Nader pointed out that Wal-Mart has managed to operate satisfactorily in countries that demand higher wages and greater benefits than the U.S. For example, in Canada, in every province but Alberta, Wal-Mart must meet a minimum wage of $10 per hour or more. While not offering a buyback may tarnish investors’ confidence, the investment into the companies’ employees would lower employee turnover. With a retail industry average of 24-percent turnover for full-time employees and 67 percent for part-time employees, a reduction can lead to happier, more productive workers and a healthier bottom-line. As a point-of-reference, Costco has a full-time turnover rate of 6 percent and a part-time turnover rate of 22 percent.
Judging the market
Of course, Wal-Mart and Target have no reason to concede to any of this.
“To rely on ethics to bring about a living wage is, I believe, highly unrealistic,” David George, professor of economics at La Salle University told MintPress. “Years ago, when employers were more likely to have personal connections with their employees, norms and the risk of social censure may have may have worked in keeping wages livable. With globalization and growing size of corporations, ‘being nice’ has become something of a luxury according to many hyper free markets.
“Paying more, goes the argument, will do more harm than good as the generous company can’t compete with those who pay less,” George, a recipient of the Thomas F. Divine Award from the Association for Social Economics, added. “The facts do not offer much support for this claim, and if they did, any ‘race to the bottom’ phenomenon calls for collective action to counter it.”
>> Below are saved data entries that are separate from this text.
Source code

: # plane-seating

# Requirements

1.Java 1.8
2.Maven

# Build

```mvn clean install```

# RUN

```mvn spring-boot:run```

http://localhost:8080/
While it is attractive to think that the four members of the Walton family top Forbes’ 400 Richest People in America list – with a combined wealth totaling more than $136 billion – are obligated to taking care of the people responsible for their wealth, in reality, Wal-Mart is only obliged to meet market demands. If a company can advertise a job at a certain rate and have applicants knowingly apply and accept the job at that wage, there is no ethical requirement towards offering a higher rate. Many business theorists would argue that the offering of a higher rate would — itself be the unethical action, as it would reduce the return on investment.
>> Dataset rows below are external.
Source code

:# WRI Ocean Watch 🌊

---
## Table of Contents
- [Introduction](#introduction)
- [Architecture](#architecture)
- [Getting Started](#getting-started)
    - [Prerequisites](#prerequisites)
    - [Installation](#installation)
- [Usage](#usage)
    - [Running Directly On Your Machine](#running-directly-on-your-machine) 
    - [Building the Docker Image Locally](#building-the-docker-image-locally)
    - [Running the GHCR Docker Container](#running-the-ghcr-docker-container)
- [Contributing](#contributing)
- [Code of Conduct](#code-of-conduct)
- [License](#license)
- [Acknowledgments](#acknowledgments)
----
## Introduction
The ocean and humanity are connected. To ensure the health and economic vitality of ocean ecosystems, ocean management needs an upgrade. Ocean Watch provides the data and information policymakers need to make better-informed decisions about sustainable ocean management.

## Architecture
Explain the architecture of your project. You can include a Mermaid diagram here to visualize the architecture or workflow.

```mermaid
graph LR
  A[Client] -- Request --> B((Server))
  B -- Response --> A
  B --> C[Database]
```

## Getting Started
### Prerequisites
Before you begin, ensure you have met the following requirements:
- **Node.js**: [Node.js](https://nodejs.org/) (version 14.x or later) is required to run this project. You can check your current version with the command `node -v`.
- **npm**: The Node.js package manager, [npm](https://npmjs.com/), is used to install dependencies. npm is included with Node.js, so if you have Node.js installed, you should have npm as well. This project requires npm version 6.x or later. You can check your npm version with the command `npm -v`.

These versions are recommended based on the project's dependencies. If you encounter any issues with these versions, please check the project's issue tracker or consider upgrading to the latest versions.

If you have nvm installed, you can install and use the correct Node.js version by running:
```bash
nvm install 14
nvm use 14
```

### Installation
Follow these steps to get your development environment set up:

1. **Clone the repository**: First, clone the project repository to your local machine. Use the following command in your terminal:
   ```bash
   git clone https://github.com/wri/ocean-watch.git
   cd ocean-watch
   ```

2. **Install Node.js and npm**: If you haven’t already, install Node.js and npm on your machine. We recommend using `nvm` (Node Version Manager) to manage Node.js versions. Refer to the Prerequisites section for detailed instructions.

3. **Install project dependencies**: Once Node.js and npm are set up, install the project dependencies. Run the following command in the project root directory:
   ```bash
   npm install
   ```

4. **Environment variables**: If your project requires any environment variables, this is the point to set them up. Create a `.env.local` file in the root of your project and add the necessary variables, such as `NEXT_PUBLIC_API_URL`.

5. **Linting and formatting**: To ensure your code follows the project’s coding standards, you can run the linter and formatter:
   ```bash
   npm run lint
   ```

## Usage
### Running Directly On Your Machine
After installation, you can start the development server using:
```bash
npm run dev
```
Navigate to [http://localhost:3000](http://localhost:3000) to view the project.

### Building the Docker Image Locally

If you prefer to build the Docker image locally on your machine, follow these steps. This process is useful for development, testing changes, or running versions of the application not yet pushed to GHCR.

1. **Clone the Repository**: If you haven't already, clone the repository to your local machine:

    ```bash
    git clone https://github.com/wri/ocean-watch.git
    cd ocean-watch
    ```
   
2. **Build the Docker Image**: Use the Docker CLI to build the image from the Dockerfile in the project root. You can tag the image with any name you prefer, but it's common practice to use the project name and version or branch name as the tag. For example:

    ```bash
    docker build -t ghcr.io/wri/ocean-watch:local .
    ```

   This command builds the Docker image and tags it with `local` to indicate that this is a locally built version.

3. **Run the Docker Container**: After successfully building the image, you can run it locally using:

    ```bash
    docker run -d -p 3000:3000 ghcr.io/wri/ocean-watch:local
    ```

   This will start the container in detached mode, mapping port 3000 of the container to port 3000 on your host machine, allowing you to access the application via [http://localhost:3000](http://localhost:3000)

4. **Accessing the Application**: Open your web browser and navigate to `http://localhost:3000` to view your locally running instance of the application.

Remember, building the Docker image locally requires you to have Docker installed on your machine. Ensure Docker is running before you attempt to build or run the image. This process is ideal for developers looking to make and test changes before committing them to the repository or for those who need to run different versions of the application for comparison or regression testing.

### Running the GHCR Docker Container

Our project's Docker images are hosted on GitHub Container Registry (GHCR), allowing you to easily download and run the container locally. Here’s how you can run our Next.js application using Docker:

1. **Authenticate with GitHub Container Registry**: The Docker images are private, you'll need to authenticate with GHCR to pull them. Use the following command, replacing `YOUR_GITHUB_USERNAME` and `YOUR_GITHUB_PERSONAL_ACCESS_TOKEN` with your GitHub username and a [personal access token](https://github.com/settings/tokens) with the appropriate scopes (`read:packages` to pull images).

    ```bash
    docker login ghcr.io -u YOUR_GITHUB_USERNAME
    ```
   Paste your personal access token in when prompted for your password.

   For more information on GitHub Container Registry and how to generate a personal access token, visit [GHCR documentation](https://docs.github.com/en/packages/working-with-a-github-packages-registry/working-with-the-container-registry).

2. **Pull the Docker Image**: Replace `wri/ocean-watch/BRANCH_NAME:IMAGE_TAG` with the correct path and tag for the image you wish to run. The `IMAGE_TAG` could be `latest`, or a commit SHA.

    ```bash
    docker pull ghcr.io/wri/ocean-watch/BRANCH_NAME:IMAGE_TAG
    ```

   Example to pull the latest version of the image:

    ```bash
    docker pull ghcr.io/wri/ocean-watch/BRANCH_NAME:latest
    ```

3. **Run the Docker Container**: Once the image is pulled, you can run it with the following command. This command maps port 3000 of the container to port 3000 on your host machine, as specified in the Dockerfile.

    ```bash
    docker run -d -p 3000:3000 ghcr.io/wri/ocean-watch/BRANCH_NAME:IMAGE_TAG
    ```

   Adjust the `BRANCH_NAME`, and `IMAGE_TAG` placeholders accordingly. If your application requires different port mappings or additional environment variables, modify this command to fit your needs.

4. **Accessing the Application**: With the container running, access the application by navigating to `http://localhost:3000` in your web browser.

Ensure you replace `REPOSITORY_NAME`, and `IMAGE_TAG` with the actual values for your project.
Costco’s example is a reflection of its guiding philosophy.
“At Costco, we know good wages are good business,” said Jeff Long, senior vice president. “Our employees are a big reason why our sales per square foot is almost double that of our nearest competitor. Instead of minimizing wages, we know it’s a lot more profitable for the long term to minimize employee turnover and maximize productivity and commitment, product value, customer service and company reputation.”
While most would agree that Costco’s philosophy is more attractive than Wal-Mart’s “affordable prices at the cost of high wages,” it is no less valid. This is where Obama’s push to increase the minimum wage comes in.
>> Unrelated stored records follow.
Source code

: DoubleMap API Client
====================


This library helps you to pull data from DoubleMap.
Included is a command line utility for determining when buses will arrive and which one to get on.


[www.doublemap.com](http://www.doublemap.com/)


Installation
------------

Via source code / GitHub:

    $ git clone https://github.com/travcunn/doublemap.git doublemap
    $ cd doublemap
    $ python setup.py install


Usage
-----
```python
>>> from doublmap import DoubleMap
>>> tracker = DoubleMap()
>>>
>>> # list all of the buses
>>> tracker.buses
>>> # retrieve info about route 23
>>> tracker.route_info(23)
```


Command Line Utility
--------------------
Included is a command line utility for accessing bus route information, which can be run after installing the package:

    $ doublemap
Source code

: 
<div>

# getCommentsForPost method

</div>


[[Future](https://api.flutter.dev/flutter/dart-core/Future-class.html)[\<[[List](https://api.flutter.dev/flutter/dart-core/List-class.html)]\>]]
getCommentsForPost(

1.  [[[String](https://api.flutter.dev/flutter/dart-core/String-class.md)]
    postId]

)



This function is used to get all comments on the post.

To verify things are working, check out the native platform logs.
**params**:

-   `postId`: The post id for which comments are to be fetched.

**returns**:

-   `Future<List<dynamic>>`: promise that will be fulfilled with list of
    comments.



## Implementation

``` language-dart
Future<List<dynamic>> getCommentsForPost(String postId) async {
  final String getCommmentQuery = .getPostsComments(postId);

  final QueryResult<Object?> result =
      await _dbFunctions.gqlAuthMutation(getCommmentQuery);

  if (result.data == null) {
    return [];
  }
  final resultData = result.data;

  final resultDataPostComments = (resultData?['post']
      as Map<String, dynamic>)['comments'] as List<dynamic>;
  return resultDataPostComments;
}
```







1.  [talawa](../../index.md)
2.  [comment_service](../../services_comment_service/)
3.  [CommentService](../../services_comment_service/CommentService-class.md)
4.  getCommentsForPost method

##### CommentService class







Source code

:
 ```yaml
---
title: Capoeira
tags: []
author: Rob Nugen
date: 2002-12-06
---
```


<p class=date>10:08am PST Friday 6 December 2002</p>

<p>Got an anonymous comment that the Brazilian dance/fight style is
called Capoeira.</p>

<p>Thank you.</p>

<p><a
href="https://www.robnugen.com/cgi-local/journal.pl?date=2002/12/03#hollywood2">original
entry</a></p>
“Even with the tax relief we’ve put in place, a family with two kids that earns the minimum wage still lives below the poverty line. That’s wrong,” the president said in his State of the Union address. “Let’s declare that in the wealthiest nation on earth, no one who works full time should have to live in poverty.”
Ultimately, while no one can compel a business to act outside of its interest, a business can be forced to obey the law. “This single step would raise the incomes of millions of working families. It could mean the difference between groceries or the food bank, rent or eviction, scraping by or finally getting ahead. For businesses across the country, it would mean customers with more money in their pockets. In fact, working folks shouldn’t have to wait year after year for the minimum wage to go up while CEO pay has never been higher.”